Search the entries for the word "best". Copy every line that holds it.
BEGIN Exercise materials
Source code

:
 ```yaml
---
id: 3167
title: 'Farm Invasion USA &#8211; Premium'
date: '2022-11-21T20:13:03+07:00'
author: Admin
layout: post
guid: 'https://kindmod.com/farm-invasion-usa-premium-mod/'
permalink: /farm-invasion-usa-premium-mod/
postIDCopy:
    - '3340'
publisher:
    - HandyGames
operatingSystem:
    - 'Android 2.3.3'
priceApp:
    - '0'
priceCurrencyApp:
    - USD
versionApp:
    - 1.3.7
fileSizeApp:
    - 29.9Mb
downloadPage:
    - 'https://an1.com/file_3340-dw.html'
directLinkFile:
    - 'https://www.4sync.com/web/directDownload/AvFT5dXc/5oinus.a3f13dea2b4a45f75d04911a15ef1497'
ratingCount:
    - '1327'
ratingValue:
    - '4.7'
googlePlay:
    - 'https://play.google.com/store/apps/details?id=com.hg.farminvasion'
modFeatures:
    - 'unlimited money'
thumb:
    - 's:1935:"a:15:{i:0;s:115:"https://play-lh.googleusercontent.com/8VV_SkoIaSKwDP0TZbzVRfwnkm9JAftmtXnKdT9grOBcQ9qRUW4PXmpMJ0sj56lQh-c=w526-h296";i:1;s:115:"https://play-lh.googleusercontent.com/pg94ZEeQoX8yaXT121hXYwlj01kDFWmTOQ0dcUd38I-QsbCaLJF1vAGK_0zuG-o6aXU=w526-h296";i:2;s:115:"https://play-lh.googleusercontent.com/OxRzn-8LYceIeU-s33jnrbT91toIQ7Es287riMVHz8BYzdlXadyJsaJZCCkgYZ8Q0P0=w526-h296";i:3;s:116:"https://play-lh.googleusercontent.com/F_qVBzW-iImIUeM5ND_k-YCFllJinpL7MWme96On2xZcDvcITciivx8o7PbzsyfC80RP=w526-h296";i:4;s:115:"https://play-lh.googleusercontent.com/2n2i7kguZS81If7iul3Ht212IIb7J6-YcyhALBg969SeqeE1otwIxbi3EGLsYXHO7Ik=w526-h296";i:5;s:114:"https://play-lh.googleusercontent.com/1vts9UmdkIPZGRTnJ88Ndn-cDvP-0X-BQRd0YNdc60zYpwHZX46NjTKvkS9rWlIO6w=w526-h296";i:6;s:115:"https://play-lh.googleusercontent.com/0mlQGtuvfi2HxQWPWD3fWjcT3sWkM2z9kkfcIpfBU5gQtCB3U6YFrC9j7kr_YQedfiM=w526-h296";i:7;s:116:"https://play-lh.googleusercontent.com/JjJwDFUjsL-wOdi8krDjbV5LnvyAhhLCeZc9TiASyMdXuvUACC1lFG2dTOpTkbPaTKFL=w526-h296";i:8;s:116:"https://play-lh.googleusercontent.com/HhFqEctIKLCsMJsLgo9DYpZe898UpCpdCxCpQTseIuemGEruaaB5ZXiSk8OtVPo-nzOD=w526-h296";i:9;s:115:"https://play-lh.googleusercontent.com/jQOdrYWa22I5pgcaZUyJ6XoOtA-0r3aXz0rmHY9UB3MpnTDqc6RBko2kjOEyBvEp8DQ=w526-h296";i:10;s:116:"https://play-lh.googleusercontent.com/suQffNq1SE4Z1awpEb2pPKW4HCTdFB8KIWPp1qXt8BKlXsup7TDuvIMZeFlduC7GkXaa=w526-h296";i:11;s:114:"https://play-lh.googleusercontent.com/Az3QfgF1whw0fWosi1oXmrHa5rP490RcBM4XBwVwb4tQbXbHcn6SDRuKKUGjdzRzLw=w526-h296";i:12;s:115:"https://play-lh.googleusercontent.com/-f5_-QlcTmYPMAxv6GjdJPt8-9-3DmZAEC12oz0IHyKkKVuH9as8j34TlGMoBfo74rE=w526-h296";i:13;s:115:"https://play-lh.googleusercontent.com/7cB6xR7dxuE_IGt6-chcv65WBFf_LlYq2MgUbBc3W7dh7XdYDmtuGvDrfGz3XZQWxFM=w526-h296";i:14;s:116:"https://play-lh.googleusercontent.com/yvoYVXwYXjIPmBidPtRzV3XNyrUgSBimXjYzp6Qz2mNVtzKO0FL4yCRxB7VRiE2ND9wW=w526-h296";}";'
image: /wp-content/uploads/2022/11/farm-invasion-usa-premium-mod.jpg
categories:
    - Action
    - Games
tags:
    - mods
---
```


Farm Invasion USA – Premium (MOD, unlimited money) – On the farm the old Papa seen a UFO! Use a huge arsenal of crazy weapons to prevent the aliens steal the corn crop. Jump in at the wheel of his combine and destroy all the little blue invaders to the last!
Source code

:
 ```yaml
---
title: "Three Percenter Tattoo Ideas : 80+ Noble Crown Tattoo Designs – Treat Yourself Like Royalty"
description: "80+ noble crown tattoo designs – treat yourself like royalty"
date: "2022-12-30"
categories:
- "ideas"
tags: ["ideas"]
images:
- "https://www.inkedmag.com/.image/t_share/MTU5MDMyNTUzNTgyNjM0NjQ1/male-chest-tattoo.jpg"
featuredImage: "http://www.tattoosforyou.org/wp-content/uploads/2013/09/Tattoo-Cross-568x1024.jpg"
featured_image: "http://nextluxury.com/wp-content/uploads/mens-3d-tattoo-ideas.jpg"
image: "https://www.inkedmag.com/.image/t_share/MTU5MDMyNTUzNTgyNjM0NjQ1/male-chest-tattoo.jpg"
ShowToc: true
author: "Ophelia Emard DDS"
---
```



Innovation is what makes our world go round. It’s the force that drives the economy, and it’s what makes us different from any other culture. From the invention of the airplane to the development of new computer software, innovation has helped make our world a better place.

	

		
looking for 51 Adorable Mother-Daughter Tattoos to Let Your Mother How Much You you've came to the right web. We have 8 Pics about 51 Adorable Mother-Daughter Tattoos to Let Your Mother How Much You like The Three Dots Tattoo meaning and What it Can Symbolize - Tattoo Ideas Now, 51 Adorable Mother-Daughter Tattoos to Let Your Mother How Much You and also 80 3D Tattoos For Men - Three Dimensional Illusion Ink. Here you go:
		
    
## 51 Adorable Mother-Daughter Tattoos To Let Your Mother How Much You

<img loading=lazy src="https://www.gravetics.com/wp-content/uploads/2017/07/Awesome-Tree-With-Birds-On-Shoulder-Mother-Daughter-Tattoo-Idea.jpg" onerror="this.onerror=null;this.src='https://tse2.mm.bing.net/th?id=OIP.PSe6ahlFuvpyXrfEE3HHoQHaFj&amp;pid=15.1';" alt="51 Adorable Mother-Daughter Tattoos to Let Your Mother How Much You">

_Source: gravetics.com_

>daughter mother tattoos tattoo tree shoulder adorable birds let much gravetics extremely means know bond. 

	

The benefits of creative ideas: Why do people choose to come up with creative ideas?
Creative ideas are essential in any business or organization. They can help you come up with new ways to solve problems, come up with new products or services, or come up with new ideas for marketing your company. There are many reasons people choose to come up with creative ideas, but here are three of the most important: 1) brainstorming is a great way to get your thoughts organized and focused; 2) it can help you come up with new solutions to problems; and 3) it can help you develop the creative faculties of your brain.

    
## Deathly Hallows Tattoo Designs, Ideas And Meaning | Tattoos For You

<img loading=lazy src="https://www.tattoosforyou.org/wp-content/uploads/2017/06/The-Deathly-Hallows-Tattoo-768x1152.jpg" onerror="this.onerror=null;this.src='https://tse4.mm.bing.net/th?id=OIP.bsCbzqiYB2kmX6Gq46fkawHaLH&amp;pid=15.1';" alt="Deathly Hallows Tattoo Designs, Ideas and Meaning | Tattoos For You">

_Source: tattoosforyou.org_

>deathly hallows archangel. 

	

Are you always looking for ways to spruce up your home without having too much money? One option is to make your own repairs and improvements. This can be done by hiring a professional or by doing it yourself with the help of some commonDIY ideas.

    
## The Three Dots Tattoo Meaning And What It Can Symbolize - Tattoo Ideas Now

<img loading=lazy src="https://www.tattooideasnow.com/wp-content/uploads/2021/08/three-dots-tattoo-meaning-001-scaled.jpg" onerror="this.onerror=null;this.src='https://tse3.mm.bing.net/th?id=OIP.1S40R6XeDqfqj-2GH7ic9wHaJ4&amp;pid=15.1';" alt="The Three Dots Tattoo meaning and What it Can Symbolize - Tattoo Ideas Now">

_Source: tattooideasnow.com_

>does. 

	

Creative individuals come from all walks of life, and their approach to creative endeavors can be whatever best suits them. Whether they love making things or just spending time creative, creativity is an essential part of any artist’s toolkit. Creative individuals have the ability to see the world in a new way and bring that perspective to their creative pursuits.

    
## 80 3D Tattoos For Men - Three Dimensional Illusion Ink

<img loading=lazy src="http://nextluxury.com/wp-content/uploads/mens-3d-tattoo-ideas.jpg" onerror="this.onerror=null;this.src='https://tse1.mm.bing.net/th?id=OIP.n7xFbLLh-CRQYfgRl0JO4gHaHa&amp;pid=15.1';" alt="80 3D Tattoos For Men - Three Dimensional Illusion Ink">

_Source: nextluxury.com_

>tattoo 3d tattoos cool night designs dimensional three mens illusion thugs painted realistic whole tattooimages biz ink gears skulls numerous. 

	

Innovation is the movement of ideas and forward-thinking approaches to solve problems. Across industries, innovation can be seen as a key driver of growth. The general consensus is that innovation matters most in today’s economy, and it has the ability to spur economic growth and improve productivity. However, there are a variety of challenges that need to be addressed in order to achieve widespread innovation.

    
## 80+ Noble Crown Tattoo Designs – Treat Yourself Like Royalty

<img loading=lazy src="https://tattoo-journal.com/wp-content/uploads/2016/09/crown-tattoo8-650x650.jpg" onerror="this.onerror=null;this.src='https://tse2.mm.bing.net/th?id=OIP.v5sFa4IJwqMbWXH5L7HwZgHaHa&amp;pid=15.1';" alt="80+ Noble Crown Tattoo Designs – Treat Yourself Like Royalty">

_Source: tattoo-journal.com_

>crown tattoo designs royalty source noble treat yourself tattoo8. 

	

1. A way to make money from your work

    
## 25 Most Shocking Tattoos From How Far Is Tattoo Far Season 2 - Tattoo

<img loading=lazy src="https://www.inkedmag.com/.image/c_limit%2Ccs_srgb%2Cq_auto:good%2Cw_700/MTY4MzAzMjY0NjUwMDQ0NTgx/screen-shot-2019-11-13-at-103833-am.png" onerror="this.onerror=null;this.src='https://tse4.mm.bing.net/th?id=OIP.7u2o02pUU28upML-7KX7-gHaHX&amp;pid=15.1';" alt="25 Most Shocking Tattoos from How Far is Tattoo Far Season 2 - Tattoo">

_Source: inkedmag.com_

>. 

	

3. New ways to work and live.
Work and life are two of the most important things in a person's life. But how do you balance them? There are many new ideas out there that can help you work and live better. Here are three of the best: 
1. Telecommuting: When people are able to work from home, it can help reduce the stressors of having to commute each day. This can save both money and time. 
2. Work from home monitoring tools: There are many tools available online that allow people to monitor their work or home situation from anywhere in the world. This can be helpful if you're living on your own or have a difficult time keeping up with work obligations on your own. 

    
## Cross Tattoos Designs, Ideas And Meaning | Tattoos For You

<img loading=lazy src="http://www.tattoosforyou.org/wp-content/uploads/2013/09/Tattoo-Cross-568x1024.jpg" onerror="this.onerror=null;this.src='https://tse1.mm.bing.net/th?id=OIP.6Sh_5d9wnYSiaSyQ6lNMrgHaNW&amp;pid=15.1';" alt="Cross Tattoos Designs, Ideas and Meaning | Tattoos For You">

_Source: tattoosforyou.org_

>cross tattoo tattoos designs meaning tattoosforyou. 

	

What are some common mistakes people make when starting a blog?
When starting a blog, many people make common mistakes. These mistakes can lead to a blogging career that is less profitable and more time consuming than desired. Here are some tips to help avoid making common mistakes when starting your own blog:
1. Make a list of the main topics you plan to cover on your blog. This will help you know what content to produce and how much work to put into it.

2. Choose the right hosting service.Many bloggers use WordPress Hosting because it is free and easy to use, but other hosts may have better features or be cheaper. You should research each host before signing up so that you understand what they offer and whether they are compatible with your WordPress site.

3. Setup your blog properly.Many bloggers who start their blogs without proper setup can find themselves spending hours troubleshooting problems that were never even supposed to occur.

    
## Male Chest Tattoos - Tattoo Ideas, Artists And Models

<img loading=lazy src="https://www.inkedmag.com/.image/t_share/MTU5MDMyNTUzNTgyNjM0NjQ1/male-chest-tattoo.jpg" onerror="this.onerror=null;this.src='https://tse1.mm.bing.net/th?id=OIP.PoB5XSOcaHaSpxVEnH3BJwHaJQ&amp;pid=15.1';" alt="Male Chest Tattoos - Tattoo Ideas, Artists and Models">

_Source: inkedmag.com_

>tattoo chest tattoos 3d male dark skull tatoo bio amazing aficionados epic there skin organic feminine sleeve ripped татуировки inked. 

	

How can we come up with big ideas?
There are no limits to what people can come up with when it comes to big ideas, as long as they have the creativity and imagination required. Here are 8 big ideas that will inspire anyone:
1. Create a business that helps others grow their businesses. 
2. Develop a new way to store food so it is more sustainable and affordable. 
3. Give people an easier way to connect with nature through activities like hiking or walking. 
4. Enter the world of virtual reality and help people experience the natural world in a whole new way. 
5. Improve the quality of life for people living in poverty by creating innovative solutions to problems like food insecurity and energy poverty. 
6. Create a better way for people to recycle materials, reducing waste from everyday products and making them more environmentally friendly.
END Exercise materials
[Expected output]:
Creative individuals come from all walks of life, and their approach to creative endeavors can be whatever best suits them. Whether they love making things or just spending time creative, creativity is an essential part of any artist’s toolkit. Creative individuals have the ability to see the world in a new way and bring that perspective to their creative pursuits.
Work and life are two of the most important things in a person's life. But how do you balance them? There are many new ideas out there that can help you work and live better. Here are three of the best: 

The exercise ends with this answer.